Wine and conversation flowed, their mutual interest deepened and the meal was followed by a birthday cake, mercifully insect-free. Altogether, the date was “a resounding success and more than I could have hoped for,” Robesky says. The bill was somewhere in the neighborhood of $1,400.

The pair spent the next few days exploring Tokyo and noshing on sushi at Sukiyabashi Jiro in Roppongi Hills before a side trip to see the snow monkeys of Nagano. While the highlights of the trip went smoothly, they found that businesses in Japan can be frustratingly inflexible. On several occasions they showed up at lesser-known eateries in Tokyo only to be told that they were just about to close. But that didn’t put a dint in their fun.
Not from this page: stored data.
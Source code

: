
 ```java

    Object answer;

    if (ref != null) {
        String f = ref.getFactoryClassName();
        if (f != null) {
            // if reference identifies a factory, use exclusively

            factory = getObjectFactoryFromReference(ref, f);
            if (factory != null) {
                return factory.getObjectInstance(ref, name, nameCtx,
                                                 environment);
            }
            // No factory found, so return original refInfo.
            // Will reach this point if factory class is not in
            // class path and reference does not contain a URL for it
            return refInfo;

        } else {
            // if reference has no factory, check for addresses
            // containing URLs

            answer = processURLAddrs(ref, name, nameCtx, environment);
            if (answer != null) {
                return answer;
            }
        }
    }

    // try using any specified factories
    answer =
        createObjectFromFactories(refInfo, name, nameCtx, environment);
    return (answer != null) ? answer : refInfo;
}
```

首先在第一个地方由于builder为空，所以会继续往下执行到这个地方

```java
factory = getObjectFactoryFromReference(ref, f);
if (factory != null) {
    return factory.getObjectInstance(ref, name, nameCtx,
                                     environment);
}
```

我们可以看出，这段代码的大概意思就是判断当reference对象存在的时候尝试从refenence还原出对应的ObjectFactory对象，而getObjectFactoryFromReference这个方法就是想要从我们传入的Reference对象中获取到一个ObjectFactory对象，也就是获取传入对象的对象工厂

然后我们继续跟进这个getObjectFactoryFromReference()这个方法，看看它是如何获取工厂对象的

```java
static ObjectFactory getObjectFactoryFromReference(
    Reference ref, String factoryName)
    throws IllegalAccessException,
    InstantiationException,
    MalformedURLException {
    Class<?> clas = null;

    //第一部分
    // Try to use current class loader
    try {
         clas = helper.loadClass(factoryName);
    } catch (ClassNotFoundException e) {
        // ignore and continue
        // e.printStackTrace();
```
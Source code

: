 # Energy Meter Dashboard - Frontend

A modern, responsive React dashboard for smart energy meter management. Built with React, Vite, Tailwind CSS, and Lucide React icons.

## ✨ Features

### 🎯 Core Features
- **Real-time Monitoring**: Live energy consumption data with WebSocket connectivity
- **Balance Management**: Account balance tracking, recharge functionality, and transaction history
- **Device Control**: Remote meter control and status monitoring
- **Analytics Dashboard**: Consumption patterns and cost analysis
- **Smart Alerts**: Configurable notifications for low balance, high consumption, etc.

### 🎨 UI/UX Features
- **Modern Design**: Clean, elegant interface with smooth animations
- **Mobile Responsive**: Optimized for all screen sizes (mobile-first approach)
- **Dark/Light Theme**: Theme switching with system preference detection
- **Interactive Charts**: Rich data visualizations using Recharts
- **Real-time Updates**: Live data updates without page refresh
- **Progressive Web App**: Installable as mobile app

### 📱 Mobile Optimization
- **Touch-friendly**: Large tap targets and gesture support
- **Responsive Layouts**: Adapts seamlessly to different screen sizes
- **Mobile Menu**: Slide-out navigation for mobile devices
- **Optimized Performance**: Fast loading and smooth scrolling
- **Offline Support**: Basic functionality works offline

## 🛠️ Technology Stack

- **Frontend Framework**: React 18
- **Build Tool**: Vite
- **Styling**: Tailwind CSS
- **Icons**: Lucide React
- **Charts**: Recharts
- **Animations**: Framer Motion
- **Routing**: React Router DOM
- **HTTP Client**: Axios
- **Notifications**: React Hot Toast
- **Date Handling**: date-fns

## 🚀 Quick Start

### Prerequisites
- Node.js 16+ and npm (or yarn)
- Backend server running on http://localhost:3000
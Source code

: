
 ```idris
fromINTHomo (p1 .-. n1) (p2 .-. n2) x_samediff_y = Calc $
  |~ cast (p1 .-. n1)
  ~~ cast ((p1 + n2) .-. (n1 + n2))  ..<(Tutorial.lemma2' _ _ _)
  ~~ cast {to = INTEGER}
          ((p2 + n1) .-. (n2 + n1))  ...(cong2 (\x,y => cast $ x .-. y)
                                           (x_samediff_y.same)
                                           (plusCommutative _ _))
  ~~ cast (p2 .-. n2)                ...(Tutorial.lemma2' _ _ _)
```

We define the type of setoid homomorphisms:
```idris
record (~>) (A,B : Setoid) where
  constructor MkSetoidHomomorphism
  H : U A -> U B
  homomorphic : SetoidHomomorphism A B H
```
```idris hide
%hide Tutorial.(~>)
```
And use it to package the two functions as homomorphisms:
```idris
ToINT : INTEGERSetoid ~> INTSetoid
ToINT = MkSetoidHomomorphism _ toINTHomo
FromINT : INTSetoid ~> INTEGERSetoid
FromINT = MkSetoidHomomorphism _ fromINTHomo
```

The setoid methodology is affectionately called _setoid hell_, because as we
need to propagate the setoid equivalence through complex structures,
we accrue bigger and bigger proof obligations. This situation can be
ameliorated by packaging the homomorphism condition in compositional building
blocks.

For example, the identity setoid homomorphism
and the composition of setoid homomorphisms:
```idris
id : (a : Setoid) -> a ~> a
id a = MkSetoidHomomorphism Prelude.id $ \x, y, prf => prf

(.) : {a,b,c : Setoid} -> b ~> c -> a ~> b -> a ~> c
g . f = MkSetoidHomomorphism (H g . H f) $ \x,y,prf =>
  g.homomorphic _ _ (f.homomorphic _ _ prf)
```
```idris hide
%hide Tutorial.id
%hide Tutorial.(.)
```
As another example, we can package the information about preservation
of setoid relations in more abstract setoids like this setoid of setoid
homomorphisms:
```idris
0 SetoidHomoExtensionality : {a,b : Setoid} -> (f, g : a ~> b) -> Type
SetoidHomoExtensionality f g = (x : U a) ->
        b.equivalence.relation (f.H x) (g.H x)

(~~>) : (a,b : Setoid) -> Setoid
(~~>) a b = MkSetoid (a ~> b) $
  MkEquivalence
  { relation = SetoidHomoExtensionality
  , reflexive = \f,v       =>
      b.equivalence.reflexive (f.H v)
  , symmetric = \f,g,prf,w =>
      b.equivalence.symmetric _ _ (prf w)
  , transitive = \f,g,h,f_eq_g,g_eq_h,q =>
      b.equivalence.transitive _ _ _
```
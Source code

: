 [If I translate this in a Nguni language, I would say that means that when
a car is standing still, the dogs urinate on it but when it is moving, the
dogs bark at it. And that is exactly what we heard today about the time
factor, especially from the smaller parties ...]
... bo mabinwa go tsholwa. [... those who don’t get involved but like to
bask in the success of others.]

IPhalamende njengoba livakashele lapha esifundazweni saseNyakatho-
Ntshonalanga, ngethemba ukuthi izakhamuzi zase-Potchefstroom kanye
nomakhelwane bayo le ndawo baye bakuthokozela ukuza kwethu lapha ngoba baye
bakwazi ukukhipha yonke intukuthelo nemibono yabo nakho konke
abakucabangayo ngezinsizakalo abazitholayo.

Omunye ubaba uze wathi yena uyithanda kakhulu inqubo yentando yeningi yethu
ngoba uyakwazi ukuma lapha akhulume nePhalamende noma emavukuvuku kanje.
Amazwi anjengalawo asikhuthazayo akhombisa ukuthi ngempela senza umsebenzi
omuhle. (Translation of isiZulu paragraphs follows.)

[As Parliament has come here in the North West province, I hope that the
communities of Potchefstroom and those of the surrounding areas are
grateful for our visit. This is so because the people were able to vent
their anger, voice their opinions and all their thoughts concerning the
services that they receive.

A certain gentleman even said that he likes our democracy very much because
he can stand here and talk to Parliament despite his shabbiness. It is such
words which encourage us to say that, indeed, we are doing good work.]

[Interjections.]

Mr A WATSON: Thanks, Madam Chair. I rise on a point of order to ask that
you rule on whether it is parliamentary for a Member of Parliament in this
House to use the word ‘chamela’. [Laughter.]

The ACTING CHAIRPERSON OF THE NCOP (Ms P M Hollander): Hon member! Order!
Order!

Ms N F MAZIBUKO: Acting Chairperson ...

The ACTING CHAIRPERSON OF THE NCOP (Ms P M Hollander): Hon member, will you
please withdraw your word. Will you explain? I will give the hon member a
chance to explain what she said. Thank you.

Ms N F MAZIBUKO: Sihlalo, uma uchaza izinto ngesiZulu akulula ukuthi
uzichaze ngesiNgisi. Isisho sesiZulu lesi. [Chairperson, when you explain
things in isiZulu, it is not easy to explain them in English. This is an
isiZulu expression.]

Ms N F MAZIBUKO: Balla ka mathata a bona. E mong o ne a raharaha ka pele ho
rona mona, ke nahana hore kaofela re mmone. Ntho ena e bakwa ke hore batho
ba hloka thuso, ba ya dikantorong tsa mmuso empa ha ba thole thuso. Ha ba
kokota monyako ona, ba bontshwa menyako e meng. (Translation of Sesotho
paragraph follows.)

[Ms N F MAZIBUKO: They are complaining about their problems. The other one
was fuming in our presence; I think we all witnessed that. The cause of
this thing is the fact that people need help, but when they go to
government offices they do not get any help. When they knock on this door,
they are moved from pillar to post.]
To fly back to the Bay Area, Hull paid for Robesky to have her ticket changed so they could travel together. And they’re still dating. They spend the weekends together, slowly getting to know each other better, and are already planning their next caper: What to do with all the Romeos who didn’t make the cut. Robesky thinks a dinner party with 20 of them and an equal number of her single girlfriends might be the perfect way to turn her hastily composed blog post into something more than just one relationship. Robesky cheekily calls it “Dinner with the leftovers.” Hull, who owns a “situational design agency” called Nonchalance, has volunteered to host. It may be a night to remember, but there’s no way it will top their date in Tokyo.

“I don’t know what I’m going to do for my 40th,” Robesky laughs. “I’m just going to have to stay home.”